Sn’Adele

That’s Not Chinese, Tree and Dr. BJ have been waiting, with great anticipation, for Adele’s concert. That’s Not Chinese even held a ‘private concert,’ a few months ago, in preparation. In addition, she regularly raves about Adele and their similarities, “I love her. She is my pitch and I can do that thing she does with her hand.”

 

I knew BeCuz would like to go, so I invited her to join us. We all (Tree included, although he claims to not remember) decided to Adele up for the concert and wear beehive ponytails, accent our eyes with liner and lashes, and wear black. I arrived at That’s Not Chinese’s house to find her listening to Adele and in a somber mood – she had just learned the concert was postponed. Being that we were all Adele’d up, we advised Dr. BJ, BeCuz and Tree to come over and we would have a small, private concert.

 

“I can’t believe this,” That’s Not Chinese informed me. “I’ve even got a Bumpit in my hair and those aren’t easy to use.” “I know what you mean,” I told her, “Mini Me helped me with this fine look.” “You look like you’ve channeled the Parisian Adele,” That’s Not Chinese replied and added, “I love your pone.” By pone, she means ponytail, not cornbread.

 

Once the others arrived we began discussing the concert and our hopes that Adele would reschedule soon. “Hopefully Sleepless is right and it will be just like the Justin Bieber movie,” I told them.
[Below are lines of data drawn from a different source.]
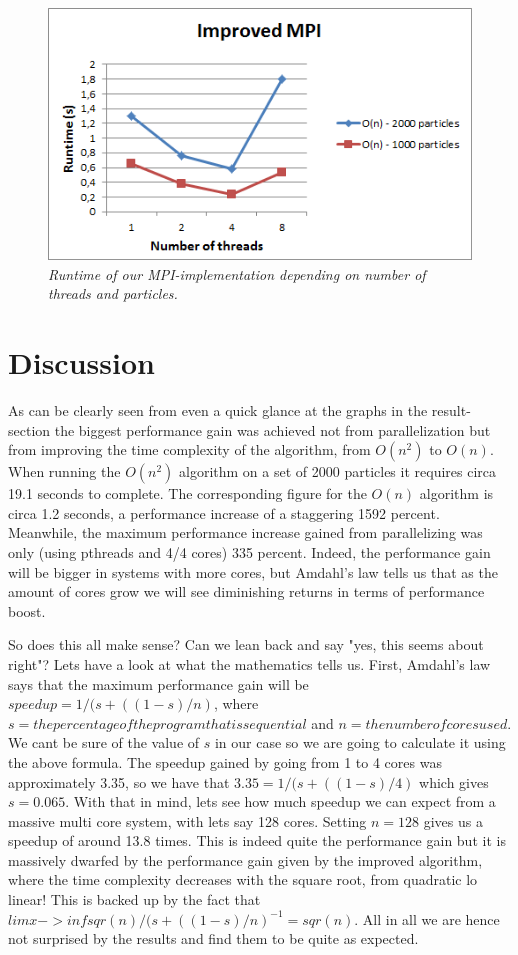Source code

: \documentclass[11pt,a4paper]{article}
\begin{document}
\begin{figure}[htb]
\centering
\includegraphics[scale=0.8]{pics/mpi2.png}
\caption{\emph{Runtime of our MPI-implementation depending on number of threads and particles.}}
\label{fig:gird}
\end{figure}

\newpage
\section{Discussion}
As can be clearly seen from even a quick glance at the graphs in the result-section the biggest performance gain was achieved not from parallelization but from improving the time complexity of the algorithm, from $O(n^{2})$ to $O(n)$. When running the $O(n^{2})$ algorithm on a set of 2000 particles it requires circa 19.1 seconds to complete. The corresponding figure for the $O(n)$ algorithm is circa 1.2 seconds, a performance increase of a staggering 1592 percent. Meanwhile, the maximum performance increase gained from parallelizing was only (using pthreads and 4/4 cores) 335 percent. Indeed, the performance gain will be bigger in systems with more cores, but Amdahl's law tells us that as the amount of cores grow we will see diminishing returns in terms of performance boost.

So does this all make sense? Can we lean back and say "yes, this seems about right"? Lets have a look at what the mathematics tells us. First, Amdahl's law says that the maximum performance gain will be $speedup = 1/(s+((1 - s)/n)$, where $s = the percentage of the program that is sequential$ and $n = the number of cores used$. We cant be sure of the value of $s$ in our case so we are going to calculate it using the above formula. The speedup gained by going from 1 to 4 cores was approximately 3.35, so we have that $3.35 = 1/(s+((1 - s)/4)$ which gives $s = 0.065$. With that in mind, lets see how much speedup we can expect from a massive multi core system, with lets say 128 cores. Setting $n = 128$ gives us a speedup of around 13.8 times. This is indeed quite the performance gain but it is massively dwarfed by the performance gain given by the improved algorithm, where the time complexity decreases with the square root, from quadratic lo linear! This is backed up by the fact that $lim x -> inf sqr(n)/(s+((1 - s)/n)^{-1} = sqr(n)$. All in all we are hence not surprised by the results and find them to be quite as expected.
\end{document}

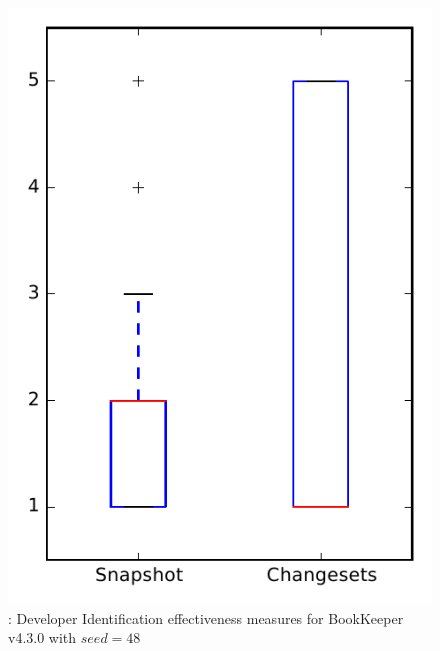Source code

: 
\begin{figure}
\centering
\includegraphics[height=0.4\textheight]{figures/dit_seed/rq1_bookkeeper_48}
\caption{\rtwo: Developer Identification effectiveness measures for BookKeeper v4.3.0 with $seed=48$}
\label{fig:dit_seed:rq1:bookkeeper}
\end{figure}
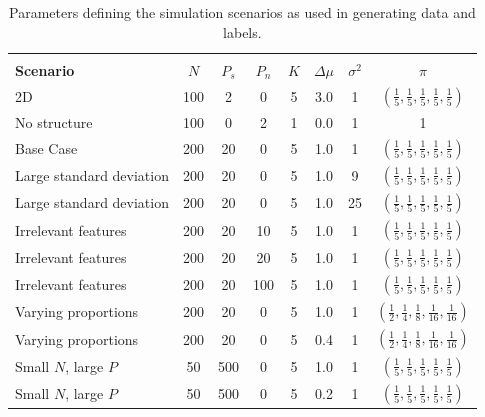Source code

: \documentclass[]{article}
\begin{document}
\begin{table}[ht]
	\centering
	\begin{tabular}{l|ccccccc}
		\\[-1.8ex]\hline 
		\hline \\[-1.8ex] 
	\textbf{Scenario} & $N$ & $P_s$ & $P_n$ & $K$ & $\Delta\mu$ & $\sigma^2$ & $\pi$\\
	\hline 
	2D & 100 & 2 & 0 & 5 & 3.0 & 1 &  $(\frac{1}{5} , \frac{1}{5}, \frac{1}{5}, \frac{1}{5}, \frac{1}{5})$ \\
	No structure & 100 & 0 & 2 & 1 & 0.0 & 1 & 1 \\
	Base Case & 200 & 20 & 0 & 5 & 1.0 & 1 &  $(\frac{1}{5} , \frac{1}{5}, \frac{1}{5}, \frac{1}{5}, \frac{1}{5})$\\
	Large standard deviation & 200 & 20 & 0 & 5 & 1.0 & 9 & $(\frac{1}{5} , \frac{1}{5}, \frac{1}{5}, \frac{1}{5}, \frac{1}{5})$ \\
	Large standard deviation & 200 & 20 & 0 & 5 & 1.0 & 25 &  $(\frac{1}{5} , \frac{1}{5}, \frac{1}{5}, \frac{1}{5}, \frac{1}{5})$\\
	Irrelevant features & 200 & 20 & 10 & 5 & 1.0 & 1 &  $(\frac{1}{5} , \frac{1}{5}, \frac{1}{5}, \frac{1}{5}, \frac{1}{5})$\\
	Irrelevant features & 200 & 20 & 20 & 5 & 1.0 & 1 &  $(\frac{1}{5} , \frac{1}{5}, \frac{1}{5}, \frac{1}{5}, \frac{1}{5})$\\
	Irrelevant features & 200 & 20 & 100 & 5 & 1.0 & 1 &  $(\frac{1}{5} , \frac{1}{5}, \frac{1}{5}, \frac{1}{5}, \frac{1}{5})$\\
	Varying proportions & 200 & 20 & 0 & 5 & 1.0 & 1 & $(\frac{1}{2} , \frac{1}{4}, \frac{1}{8}, \frac{1}{16}, \frac{1}{16})$ \\
	Varying proportions & 200 & 20 & 0 & 5 & 0.4 & 1 &  $(\frac{1}{2} , \frac{1}{4}, \frac{1}{8}, \frac{1}{16}, \frac{1}{16})$ \\ %
	Small $N$, large $P$ & 50 & 500 & 0 & 5 & 1.0 & 1 &  $(\frac{1}{5} , \frac{1}{5}, \frac{1}{5}, \frac{1}{5}, \frac{1}{5})$\\
	Small $N$, large $P$ & 50 & 500 & 0 & 5 & 0.2 & 1 &  $(\frac{1}{5} , \frac{1}{5}, \frac{1}{5}, \frac{1}{5}, \frac{1}{5})$
	\\
	\hline
	\end{tabular}
	\caption{Parameters defining the simulation scenarios as used in generating data and labels.}
	\label{table:scenarioTable}
\end{table}%
\end{document}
Although hopeful, Dr. BJ was pretty disappointed – more so than the night of the American Idol 10th season finale. He was all dressed up in a vest, size small t-shirt and skinny jeans, “I haven’t worn these skinny jeans for a year. Look at my butt in these. Adele isn’t going to get any of this tonight.”

 

I can’t recall a lot of what I was saying or discussing, but I do recall Tree continually asking me why I had to be so mean. “I don’t really think it is my fault,” I told him and added, “I’ve never worn this much hairspray and this pone, well, having a pone like this has it’s consequences.”

 

Later, while sharing the adventures with Sleepless, she advised me maybe I was channeling more than just Parisian Adele, “You might have been channeling Snooki as well.” “Guess that makes me Sn’Adele,” I replied.

 

Even though Adele may have given our town the cold shoulder, I’ll/we’ll be waiting for her return. We plan to set fire to the rain, chase pavements and do whatever else it takes to get her back.